- Your assignment -
Using the entries below, write out the line with "To achieve the", the line with "Based on the", and every line in between, exactly as each is written.

(Supplied material)

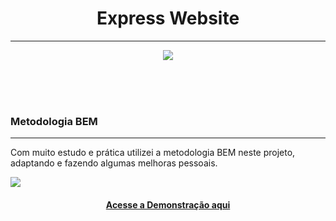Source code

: <h1 align="center"> Express Website </h1>
<hr>
<p align="center">
    <img src="https://user-images.githubusercontent.com/58652794/94382999-29133e00-0115-11eb-9215-a0b39994e1da.gif">
</p>
<br>
<br>
<br>
<h3> Metodologia BEM </h3>
<hr>
<p>Com muito estudo e prática utilizei a metodologia BEM neste projeto, adaptando e fazendo algumas melhoras pessoais.</p>
    <img src="https://user-images.githubusercontent.com/58652794/94383383-43015080-0116-11eb-8c57-56a906213cf1.PNG">
<h4 align="center"><a href="https://devsfe.github.io/cafeteria-blog-website/">Acesse a Demonstração aqui</a></h4>
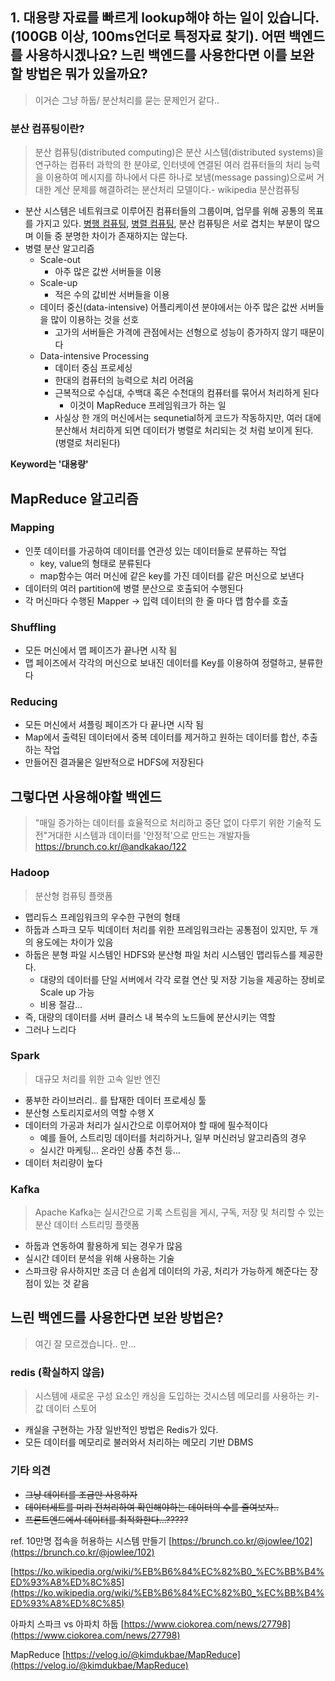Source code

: ## **1. 대용량 자료를 빠르게 lookup해야 하는 일이 있습니다. (100GB 이상, 100ms언더로 특정자료 찾기). 어떤 백엔드를 사용하시겠나요? 느린 백엔드를 사용한다면 이를 보완할 방법은 뭐가 있을까요?**

> 이거슨 그냥 하둡/ 분산처리를 묻는 문제인거 같다..

### **분산 컴퓨팅이란?**

> 분산 컴퓨팅(distributed computing)은 분산 시스템(distributed systems)을 연구하는 컴퓨터 과학의 한 분야로, 인터넷에 연결된 여러 컴퓨터들의 처리 능력을 이용하여 메시지를 하나에서 다른 하나로 보냄(message passing)으로써 거대한 계산 문제를 해결하려는 분산처리 모델이다.- wikipedia 분산컴퓨팅

- 분산 시스템은 네트워크로 이루어진 컴퓨터들의 그룹이며, 업무를 위해 공통의 목표를 가지고 있다. [병행 컴퓨팅](https://ko.wikipedia.org/wiki/%EB%B3%91%ED%96%89_%EC%BB%B4%ED%93%A8%ED%8C%85), [병렬 컴퓨팅](https://ko.wikipedia.org/wiki/%EB%B3%91%EB%A0%AC_%EC%BB%B4%ED%93%A8%ED%8C%85), 분산 컴퓨팅은 서로 겹치는 부분이 많으며 이들 중 분명한 차이가 존재하지는 않는다.
- 병렬 분산 알고리즘
    - Scale-out
        - 아주 많은 값싼 서버들을 이용
    - Scale-up
        - 적은 수의 값비싼 서버들을 이용
    - 데이터 중신(data-intensive) 어플리케이션 분야에서는 아주 많은 값싼 서버들을 많이 이용하는 것을 선호
        - 고가의 서버들은 가격에 관점에서는 선형으로 성능이 증가하지 않기 때문이다
    - Data-intensive Processing
        - 데이터 중심 프로세싱
        - 한대의 컴퓨터의 능력으로 처리 어려움
        - 근복적으로 수십대, 수백대 혹은 수천대의 컴퓨터를 묶어서 처리하게 된다
            - 이것이 MapReduce 프레임워크가 하는 일
        - 사실상 한 개의 머신에서는 sequnetial하게 코드가 작동하지만, 여러 대에 분산해서 처리하게 되면
        데이터가 병렬로 처리되는 것 처럼 보이게 된다. (병렬로 처리된다)

**Keyword는 '대용량'**

## **MapReduce 알고리즘**

### **Mapping**

- 인풋 데이터를 가공하여 데이터를 연관성 있는 데이터들로 분류하는 작업
    - key, value의 형태로 분류된다
    - map함수는 여러 머신에 같은 key를 가진 데이터를 같은 머신으로 보낸다
- 데이터의 여러 partition에 병렬 분산으로 호출되어 수행된다
- 각 머신마다 수행된 Mapper -> 입력 데이터의 한 줄 마다 맵 함수를 호출

### **Shuffling**

- 모든 머신에서 맵 페이즈가 끝나면 시작 됨
- 맵 페이즈에서 각각의 머신으로 보내진 데이터를 Key를 이용하여 정렬하고, 뷴류한다

### **Reducing**

- 모든 머신에서 셔플링 페이즈가 다 끝나면 시작 됨
- Map에서 출력된 데이터에서 중복 데이터를 제거하고 원하는 데이터를 합산, 추출하는 작업
- 만들어진 결과물은 일반적으로 HDFS에 저장된다

## **그렇다면 사용해야할 백엔드**

> "매일 증가하는 데이터를 효율적으로 처리하고 중단 없이 다루기 위한 기술적 도전"거대한 시스템과 데이터를 '안정적'으로 만드는 개발자들 https://brunch.co.kr/@andkakao/122

### **Hadoop**

> 분산형 컴퓨팅 플랫폼

- 맵리듀스 프레임워크의 우수한 구현의 형태
- 하둡과 스파크 모두 빅데이터 처리를 위한 프레임워크라는 공통점이 있지만, 두 개의 용도에는 차이가 있음
- 하둡은 분형 파일 시스템인 HDFS와 분산형 파일 처리 시스템인 맵리듀스를 제공한다.
    - 대량의 데이터를 단일 서버에서 각각 로컬 연산 및 저장 기능을 제공하는 장비로 Scale up 가능
    - 비용 절감...
- 즉, 대량의 데이터를 서버 클러스 내 복수의 노드들에 분산시키는 역할
- 그러나 느리다

### **Spark**

> 대규모 처리를 위한 고속 일반 엔진

- 풍부한 라이브러리.. 를 탑재한 데이터 프로세싱 툴
- 분산형 스토리지로서의 역할 수행 X
- 데이터의 가공과 처리가 실시간으로 이루어져야 할 때에 필수적이다
    - 예를 들어, 스트리밍 데이터를 처리하거나, 일부 머신러닝 알고리즘의 경우
    - 실시간 마케팅... 온라인 상품 추천 등...
- 데이터 처리량이 높다

### **Kafka**

> Apache Kafka는 실시간으로 기록 스트림을 게시, 구독, 저장 및 처리할 수 있는 분산 데이터 스트리밍 플랫폼

- 하둡과 연동하여 활용하게 되는 경우가 많음
- 실시간 데이터 분석을 위해 사용하는 기술
- 스파크랑 유사하지만 조금 더 손쉽게 데이터의 가공, 처리가 가능하게 해준다는 장점이 있는 것 같음

## **느린 백엔드를 사용한다면 보완 방법은?**

> 여긴 잘 모르겠습니다.. 만...

### **redis (확실하지 않음)**

> 시스템에 새로운 구성 요소인 캐싱을 도입하는 것시스템 메모리를 사용하는 키-값 데이터 스토어

- 캐실을 구현하는 가장 일반적인 방법은 Redis가 있다.
- 모든 데이터를 메모리로 불러와서 처리하는 메모리 기반 DBMS

### **기타 의견**

- ~~그냥 데이터를 조금만 사용하자~~
- ~~데이터세트를 미리 전처리하여 확인해야하는 데이터의 수를 줄여보자..~~
- ~~프론트엔드에서 데이터를 최적화한다...?????~~

ref.
10만명 접속을 허용하는 시스템 만들기  [https://brunch.co.kr/@jowlee/102](https://brunch.co.kr/@jowlee/102)

[https://ko.wikipedia.org/wiki/%EB%B6%84%EC%82%B0_%EC%BB%B4%ED%93%A8%ED%8C%85](https://ko.wikipedia.org/wiki/%EB%B6%84%EC%82%B0_%EC%BB%B4%ED%93%A8%ED%8C%85)

아파치 스파크 vs 아파치 하둡 [https://www.ciokorea.com/news/27798](https://www.ciokorea.com/news/27798)

MapReduce [https://velog.io/@kimdukbae/MapReduce](https://velog.io/@kimdukbae/MapReduce)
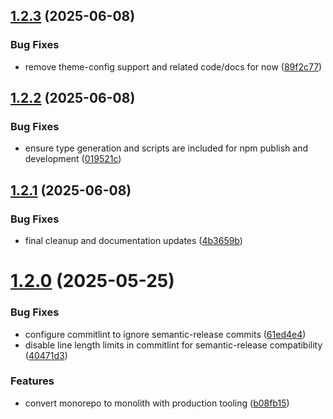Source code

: ## [1.2.3](https://github.com/phoinixi/resuml/compare/v1.2.2...v1.2.3) (2025-06-08)


### Bug Fixes

* remove theme-config support and related code/docs for now ([89f2c77](https://github.com/phoinixi/resuml/commit/89f2c775089d91b03b4cfdd1519697816ba31daf))

## [1.2.2](https://github.com/phoinixi/resuml/compare/v1.2.1...v1.2.2) (2025-06-08)


### Bug Fixes

* ensure type generation and scripts are included for npm publish and development ([019521c](https://github.com/phoinixi/resuml/commit/019521c747d0a82e86f2afa38fb559cb4aaa36bc))

## [1.2.1](https://github.com/phoinixi/resuml/compare/v1.2.0...v1.2.1) (2025-06-08)


### Bug Fixes

* final cleanup and documentation updates ([4b3659b](https://github.com/phoinixi/resuml/commit/4b3659b653e89242f360644673e5574a58e7d080))

# [1.2.0](https://github.com/phoinixi/resuml/compare/v1.1.2...v1.2.0) (2025-05-25)

### Bug Fixes

- configure commitlint to ignore semantic-release commits ([61ed4e4](https://github.com/phoinixi/resuml/commit/61ed4e4d09501efca0dceaddaafc4158115c0d6a))
- disable line length limits in commitlint for semantic-release compatibility ([40471d3](https://github.com/phoinixi/resuml/commit/40471d3ed9e1866fa49a9d4105bcaad63254f56d))

### Features

- convert monorepo to monolith with production tooling ([b08fb15](https://github.com/phoinixi/resuml/commit/b08fb1597606abcb88837e955b382a1286ac5a25))
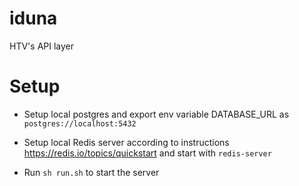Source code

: # iduna
HTV's API layer

# Setup
- Setup local postgres and export env variable DATABASE_URL as `postgres://localhost:5432`

- Setup local Redis server according to instructions https://redis.io/topics/quickstart and start with `redis-server`

- Run `sh run.sh` to start the server
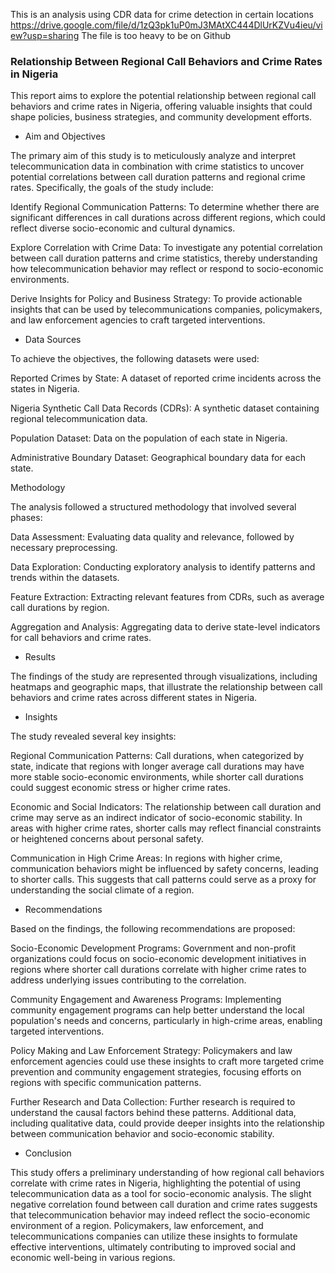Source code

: This is an analysis using CDR data for crime detection in certain locations https://drive.google.com/file/d/1zQ3pk1uP0mJ3MAtXC444DlUrKZVu4ieu/view?usp=sharing
The file is too heavy to be on Github

### Relationship Between Regional Call Behaviors and Crime Rates in Nigeria
This report aims to explore the potential relationship between regional call behaviors and crime rates in Nigeria, offering valuable insights that could shape policies, business strategies, and community development efforts.

* Aim and Objectives

The primary aim of this study is to meticulously analyze and interpret telecommunication data in combination with crime statistics to uncover potential correlations between call duration patterns and regional crime rates. Specifically, the goals of the study include:

Identify Regional Communication Patterns: To determine whether there are significant differences in call durations across different regions, which could reflect diverse socio-economic and cultural dynamics.

Explore Correlation with Crime Data: To investigate any potential correlation between call duration patterns and crime statistics, thereby understanding how telecommunication behavior may reflect or respond to socio-economic environments.

Derive Insights for Policy and Business Strategy: To provide actionable insights that can be used by telecommunications companies, policymakers, and law enforcement agencies to craft targeted interventions.

* Data Sources

To achieve the objectives, the following datasets were used:

Reported Crimes by State: A dataset of reported crime incidents across the states in Nigeria.

Nigeria Synthetic Call Data Records (CDRs): A synthetic dataset containing regional telecommunication data.

Population Dataset: Data on the population of each state in Nigeria.

Administrative Boundary Dataset: Geographical boundary data for each state.

Methodology

The analysis followed a structured methodology that involved several phases:

Data Assessment: Evaluating data quality and relevance, followed by necessary preprocessing.

Data Exploration: Conducting exploratory analysis to identify patterns and trends within the datasets.

Feature Extraction: Extracting relevant features from CDRs, such as average call durations by region.

Aggregation and Analysis: Aggregating data to derive state-level indicators for call behaviors and crime rates.

* Results

The findings of the study are represented through visualizations, including heatmaps and geographic maps, that illustrate the relationship between call behaviors and crime rates across different states in Nigeria.

* Insights

The study revealed several key insights:

Regional Communication Patterns: Call durations, when categorized by state, indicate that regions with longer average call durations may have more stable socio-economic environments, while shorter call durations could suggest economic stress or higher crime rates.

Economic and Social Indicators: The relationship between call duration and crime may serve as an indirect indicator of socio-economic stability. In areas with higher crime rates, shorter calls may reflect financial constraints or heightened concerns about personal safety.

Communication in High Crime Areas: In regions with higher crime, communication behaviors might be influenced by safety concerns, leading to shorter calls. This suggests that call patterns could serve as a proxy for understanding the social climate of a region.

* Recommendations

Based on the findings, the following recommendations are proposed:

Socio-Economic Development Programs: Government and non-profit organizations could focus on socio-economic development initiatives in regions where shorter call durations correlate with higher crime rates to address underlying issues contributing to the correlation.

Community Engagement and Awareness Programs: Implementing community engagement programs can help better understand the local population's needs and concerns, particularly in high-crime areas, enabling targeted interventions.

Policy Making and Law Enforcement Strategy: Policymakers and law enforcement agencies could use these insights to craft more targeted crime prevention and community engagement strategies, focusing efforts on regions with specific communication patterns.

Further Research and Data Collection: Further research is required to understand the causal factors behind these patterns. Additional data, including qualitative data, could provide deeper insights into the relationship between communication behavior and socio-economic stability.

* Conclusion

This study offers a preliminary understanding of how regional call behaviors correlate with crime rates in Nigeria, highlighting the potential of using telecommunication data as a tool for socio-economic analysis. The slight negative correlation found between call duration and crime rates suggests that telecommunication behavior may indeed reflect the socio-economic environment of a region. Policymakers, law enforcement, and telecommunications companies can utilize these insights to formulate effective interventions, ultimately contributing to improved social and economic well-being in various regions.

(End Supplied material)

- Solution to the exercise -
To achieve the objectives, the following datasets were used:

Reported Crimes by State: A dataset of reported crime incidents across the states in Nigeria.

Nigeria Synthetic Call Data Records (CDRs): A synthetic dataset containing regional telecommunication data.

Population Dataset: Data on the population of each state in Nigeria.

Administrative Boundary Dataset: Geographical boundary data for each state.

Methodology

The analysis followed a structured methodology that involved several phases:

Data Assessment: Evaluating data quality and relevance, followed by necessary preprocessing.

Data Exploration: Conducting exploratory analysis to identify patterns and trends within the datasets.

Feature Extraction: Extracting relevant features from CDRs, such as average call durations by region.

Aggregation and Analysis: Aggregating data to derive state-level indicators for call behaviors and crime rates.

* Results

The findings of the study are represented through visualizations, including heatmaps and geographic maps, that illustrate the relationship between call behaviors and crime rates across different states in Nigeria.

* Insights

The study revealed several key insights:

Regional Communication Patterns: Call durations, when categorized by state, indicate that regions with longer average call durations may have more stable socio-economic environments, while shorter call durations could suggest economic stress or higher crime rates.

Economic and Social Indicators: The relationship between call duration and crime may serve as an indirect indicator of socio-economic stability. In areas with higher crime rates, shorter calls may reflect financial constraints or heightened concerns about personal safety.

Communication in High Crime Areas: In regions with higher crime, communication behaviors might be influenced by safety concerns, leading to shorter calls. This suggests that call patterns could serve as a proxy for understanding the social climate of a region.

* Recommendations

Based on the findings, the following recommendations are proposed:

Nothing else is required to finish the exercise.